***** EXERCISE DATA *****

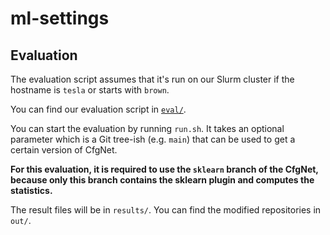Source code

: # ml-settings

## Evaluation

The evaluation script assumes that it's run on our Slurm cluster if the hostname is `tesla` or starts with `brown`.

You can find our evaluation script in [`eval/`](eval).

You can start the evaluation by running `run.sh`.
It takes an optional parameter which is a Git tree-ish (e.g. `main`) that can be used to get a certain version of CfgNet.

**For this evaluation, it is required to use the `sklearn` branch of the CfgNet, because only this branch contains the sklearn plugin and computes the statistics.**

The result files will be in `results/`.
You can find the modified repositories in `out/`.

*****

• _WHAT THIS TASK INVOLVES_
Go through the entries and report every line with the string "script".

• _RESULT OF THE TASK_
The evaluation script assumes that it's run on our Slurm cluster if the hostname is `tesla` or starts with `brown`.
You can find our evaluation script in [`eval/`](eval).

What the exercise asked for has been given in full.